Statistics

PID

class imml.statistics.pid(Xs, y, n_clusters=20, n_components=0.95, random_state=None, normalize: bool = False, return_index: bool = False)[source]

Bases:

Quantify the degree of redundancy, uniqueness, and synergy (PID statistics) relating input modalities with an output task. [1] [2]

Parameters:
  • Xs (list of array-like) --

    • Xs length: n_mods

    • Xs[i] shape: (n_samples, n_features_i)

    A list of different modalities.

  • y (array-like of shape (n_samples,)) -- Target vector relative to Xs.

  • n_clusters (int or list of int, default=20) -- The number of clusters to generate. If an int, the same value is used for each modality. If a list, it should contain integers specifying the number of clusters for each modality.

  • n_components (float, int, list, or None, default=0.95) -- PCA dimensionality reduction setting per modality: - If float in (0, 1], it is treated as the fraction of variance to preserve (PCA(n_components=float)). - If int >= 1, it specifies the exact number of components. - If None, PCA is skipped for that modality. If a single value is provided, it is used for all modalities. If a list is provided, it should contain the value for each modality. Before PCA, features are normalized.

  • random_state (int, default=None) -- Determines the randomness. Use an int to make the randomness deterministic.

  • normalize (bool, default=False) -- If True, the resulting PID components for each pair are normalized to sum to 1. If False, raw values are returned.

  • return_index (bool, default=False) -- If True, also return the indices of the pairs.

Returns:

  • rus (dict or list of dicts with the following keys:) --

    • 'redundancy': float

    • 'unique1': float (unique information from the first modality in the pair)

    • 'unique2': float (unique information from the second modality in the pair)

    • 'synergy': float

    • 'total': float

    If len(Xs) > 2, returns a list of such dicts, one per unordered modality pair in combinations(Xs, 2), in the same order as generated by itertools.combinations.
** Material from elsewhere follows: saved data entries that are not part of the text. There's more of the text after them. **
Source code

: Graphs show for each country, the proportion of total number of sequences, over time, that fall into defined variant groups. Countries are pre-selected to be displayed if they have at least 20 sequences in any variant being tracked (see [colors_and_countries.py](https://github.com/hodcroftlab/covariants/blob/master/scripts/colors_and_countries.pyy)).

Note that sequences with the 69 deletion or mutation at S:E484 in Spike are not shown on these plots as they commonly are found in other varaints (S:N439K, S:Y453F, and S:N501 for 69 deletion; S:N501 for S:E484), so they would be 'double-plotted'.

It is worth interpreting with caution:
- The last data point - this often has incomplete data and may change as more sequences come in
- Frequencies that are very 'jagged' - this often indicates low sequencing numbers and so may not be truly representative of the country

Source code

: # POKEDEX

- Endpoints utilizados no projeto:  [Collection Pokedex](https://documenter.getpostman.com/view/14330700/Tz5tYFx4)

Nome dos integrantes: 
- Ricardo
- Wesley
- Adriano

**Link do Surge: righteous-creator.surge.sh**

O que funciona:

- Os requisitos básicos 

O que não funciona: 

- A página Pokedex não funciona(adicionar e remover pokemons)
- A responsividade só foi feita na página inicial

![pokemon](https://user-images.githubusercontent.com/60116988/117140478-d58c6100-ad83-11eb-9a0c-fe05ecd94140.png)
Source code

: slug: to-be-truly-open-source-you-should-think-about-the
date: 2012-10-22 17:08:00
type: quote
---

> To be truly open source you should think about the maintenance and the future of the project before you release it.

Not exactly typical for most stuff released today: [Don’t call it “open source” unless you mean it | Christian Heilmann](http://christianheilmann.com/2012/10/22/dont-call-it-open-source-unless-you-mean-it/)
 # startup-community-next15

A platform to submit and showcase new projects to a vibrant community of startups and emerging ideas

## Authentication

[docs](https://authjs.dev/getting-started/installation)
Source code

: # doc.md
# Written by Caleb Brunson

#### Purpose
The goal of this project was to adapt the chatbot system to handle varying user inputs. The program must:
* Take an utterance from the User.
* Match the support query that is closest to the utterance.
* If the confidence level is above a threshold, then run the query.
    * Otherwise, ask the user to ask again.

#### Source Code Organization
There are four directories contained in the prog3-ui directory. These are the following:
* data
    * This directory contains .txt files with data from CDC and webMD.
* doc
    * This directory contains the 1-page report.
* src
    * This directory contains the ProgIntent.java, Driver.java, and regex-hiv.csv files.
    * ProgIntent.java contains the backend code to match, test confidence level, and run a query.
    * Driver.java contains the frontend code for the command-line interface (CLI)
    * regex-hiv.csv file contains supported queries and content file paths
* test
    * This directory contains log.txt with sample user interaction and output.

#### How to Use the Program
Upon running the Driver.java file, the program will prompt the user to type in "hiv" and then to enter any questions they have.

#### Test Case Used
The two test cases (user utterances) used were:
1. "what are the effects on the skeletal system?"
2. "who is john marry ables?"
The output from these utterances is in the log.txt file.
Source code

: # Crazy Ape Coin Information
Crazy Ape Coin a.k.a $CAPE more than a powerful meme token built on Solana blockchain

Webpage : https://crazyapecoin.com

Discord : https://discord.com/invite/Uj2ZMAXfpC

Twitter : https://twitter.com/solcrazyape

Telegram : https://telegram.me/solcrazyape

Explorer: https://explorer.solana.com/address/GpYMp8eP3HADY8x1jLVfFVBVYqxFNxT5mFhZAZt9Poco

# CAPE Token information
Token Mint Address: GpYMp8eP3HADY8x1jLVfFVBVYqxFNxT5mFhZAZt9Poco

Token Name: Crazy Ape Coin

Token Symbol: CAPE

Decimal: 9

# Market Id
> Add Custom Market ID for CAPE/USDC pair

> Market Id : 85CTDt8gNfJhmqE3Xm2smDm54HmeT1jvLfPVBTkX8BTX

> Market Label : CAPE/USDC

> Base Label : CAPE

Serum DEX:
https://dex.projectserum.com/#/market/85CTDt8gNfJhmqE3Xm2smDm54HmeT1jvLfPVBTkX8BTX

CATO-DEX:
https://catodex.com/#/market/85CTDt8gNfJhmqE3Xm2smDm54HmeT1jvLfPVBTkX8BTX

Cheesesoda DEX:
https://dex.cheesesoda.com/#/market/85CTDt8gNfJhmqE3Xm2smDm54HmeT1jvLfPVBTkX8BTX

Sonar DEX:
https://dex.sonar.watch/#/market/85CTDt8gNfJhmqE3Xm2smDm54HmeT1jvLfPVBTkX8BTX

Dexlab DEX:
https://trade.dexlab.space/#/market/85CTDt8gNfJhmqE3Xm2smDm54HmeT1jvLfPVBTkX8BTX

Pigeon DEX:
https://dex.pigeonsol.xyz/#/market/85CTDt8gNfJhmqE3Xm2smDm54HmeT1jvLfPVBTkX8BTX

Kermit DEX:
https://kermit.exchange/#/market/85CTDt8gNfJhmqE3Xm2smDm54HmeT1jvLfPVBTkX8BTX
  • indices (list, optional) -- The indices of the pairs. Only provided if return_index is True.

References

See also

plot_pid

Example

>>> import numpy as np
>>> import pandas as pd
>>> from imml.statistics import pid
>>> Xs = [pd.DataFrame(np.random.default_rng(42).random((20, 10))) for _ in range(3)]
>>> y = np.random.default_rng(42).choice(2, size=len(Xs[0]))
>>> pid(Xs=Xs, y=y, n_clusters=20, n_components=0.95, random_state=42)